Data records:

□ □ □

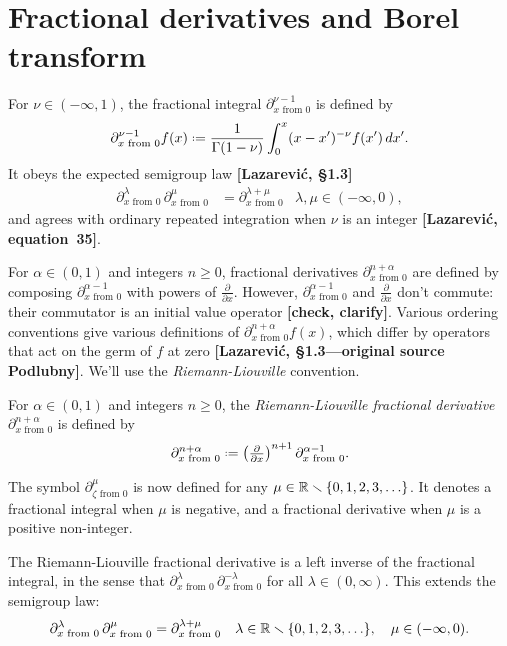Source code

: \documentclass[11pt,a4paper,twoside,leqno,noamsfonts]{amsart}
\numberwithin{equation}{section}
\begin{document}
\section{Fractional derivatives and Borel transform}
For $\nu \in (-\infty, 1)$, the fractional integral $\partial^{\nu-1}_{x \text{ from } 0}$ is defined by
\[ \partial^{\nu-1}_{x \text{ from } 0} f(x) \defeq \frac{1}{\Gamma(1-\nu)} \int_0^x (x-x')^{-\nu} f(x')\,dx'. \]
It obeys the expected semigroup law \textbf{[Lazarevi\'{c}, \S 1.3]}
\begin{align*}
\partial^{\lambda}_{x \text{ from } 0}\,\partial^{\mu}_{x \text{ from } 0} & = \partial^{\lambda+\mu}_{x \text{ from } 0} & \lambda, \mu \in (-\infty, 0),
\end{align*}
and agrees with ordinary repeated integration when $\nu$ is an integer \textbf{[Lazarevi\'{c}, equation~35]}.

For $\alpha \in (0, 1)$ and integers $n \ge 0$, fractional derivatives $\partial^{n+\alpha}_{x \text{ from } 0}$ are defined by composing $\partial^{\alpha-1}_{x \text{ from } 0}$ with powers of $\tfrac{\partial}{\partial x}$. However, $\partial^{\alpha-1}_{x \text{ from } 0}$ and $\tfrac{\partial}{\partial x}$ don't commute: their commutator is an initial value operator \textbf{[check, clarify]}. Various ordering conventions give various definitions of $\partial^{n+\alpha}_{x \text{ from } 0} f(x)$, which differ by operators that act on the germ of $f$ at zero \textbf{[Lazarevi\'{c}, \S 1.3---original source Podlubny]}. We'll use the {\em Riemann-Liouville} convention.
\begin{definition}
For $\alpha \in (0, 1)$ and integers $n \ge 0$, the {\em Riemann-Liouville fractional derivative} $\partial^{n+\alpha}_{x \text{ from } 0}$ is defined by
\[ \partial^{n+\alpha}_{x \text{ from } 0} \defeq \left(\tfrac{\partial}{\partial x}\right)^{n+1} \partial^{\alpha-1}_{x \text{ from } 0}. \]
\end{definition}
The symbol $\partial^\mu_{\zeta \text{ from } 0}$ is now defined for any $\mu \in \mathbb R \smallsetminus \{0, 1, 2, 3, \ldots\}$. It denotes a fractional integral when $\mu$ is negative, and a fractional derivative when $\mu$ is a positive non-integer.

The Riemann-Liouville fractional derivative is a left inverse of the fractional integral, in the sense that $\partial^\lambda_{x \text{ from } 0}\,\partial^{-\lambda}_{x \text{ from } 0}$ for all $\lambda \in (0, \infty)$. This extends the semigroup law:
\begin{align*}
\partial^{\lambda}_{x \text{ from } 0}\,\partial^{\mu}_{x \text{ from } 0} & = \partial^{\lambda+\mu}_{x \text{ from } 0} & \lambda \in \mathbb R \smallsetminus \{0, 1, 2, 3, \ldots\},\quad\mu \in (-\infty, 0).
\end{align*}
\end{document}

□ □ □

* **Your instructions**
In your copy, every entry above must match word for word, and no picture may appear.

* **Response for this exercise**
Source code

: \documentclass[11pt,a4paper,twoside,leqno,noamsfonts]{amsart}
\numberwithin{equation}{section}
\begin{document}
\section{Fractional derivatives and Borel transform}
For $\nu \in (-\infty, 1)$, the fractional integral $\partial^{\nu-1}_{x \text{ from } 0}$ is defined by
\[ \partial^{\nu-1}_{x \text{ from } 0} f(x) \defeq \frac{1}{\Gamma(1-\nu)} \int_0^x (x-x')^{-\nu} f(x')\,dx'. \]
It obeys the expected semigroup law \textbf{[Lazarevi\'{c}, \S 1.3]}
\begin{align*}
\partial^{\lambda}_{x \text{ from } 0}\,\partial^{\mu}_{x \text{ from } 0} & = \partial^{\lambda+\mu}_{x \text{ from } 0} & \lambda, \mu \in (-\infty, 0),
\end{align*}
and agrees with ordinary repeated integration when $\nu$ is an integer \textbf{[Lazarevi\'{c}, equation~35]}.

For $\alpha \in (0, 1)$ and integers $n \ge 0$, fractional derivatives $\partial^{n+\alpha}_{x \text{ from } 0}$ are defined by composing $\partial^{\alpha-1}_{x \text{ from } 0}$ with powers of $\tfrac{\partial}{\partial x}$. However, $\partial^{\alpha-1}_{x \text{ from } 0}$ and $\tfrac{\partial}{\partial x}$ don't commute: their commutator is an initial value operator \textbf{[check, clarify]}. Various ordering conventions give various definitions of $\partial^{n+\alpha}_{x \text{ from } 0} f(x)$, which differ by operators that act on the germ of $f$ at zero \textbf{[Lazarevi\'{c}, \S 1.3---original source Podlubny]}. We'll use the {\em Riemann-Liouville} convention.
\begin{definition}
For $\alpha \in (0, 1)$ and integers $n \ge 0$, the {\em Riemann-Liouville fractional derivative} $\partial^{n+\alpha}_{x \text{ from } 0}$ is defined by
\[ \partial^{n+\alpha}_{x \text{ from } 0} \defeq \left(\tfrac{\partial}{\partial x}\right)^{n+1} \partial^{\alpha-1}_{x \text{ from } 0}. \]
\end{definition}
The symbol $\partial^\mu_{\zeta \text{ from } 0}$ is now defined for any $\mu \in \mathbb R \smallsetminus \{0, 1, 2, 3, \ldots\}$. It denotes a fractional integral when $\mu$ is negative, and a fractional derivative when $\mu$ is a positive non-integer.

The Riemann-Liouville fractional derivative is a left inverse of the fractional integral, in the sense that $\partial^\lambda_{x \text{ from } 0}\,\partial^{-\lambda}_{x \text{ from } 0}$ for all $\lambda \in (0, \infty)$. This extends the semigroup law:
\begin{align*}
\partial^{\lambda}_{x \text{ from } 0}\,\partial^{\mu}_{x \text{ from } 0} & = \partial^{\lambda+\mu}_{x \text{ from } 0} & \lambda \in \mathbb R \smallsetminus \{0, 1, 2, 3, \ldots\},\quad\mu \in (-\infty, 0).
\end{align*}
\end{document}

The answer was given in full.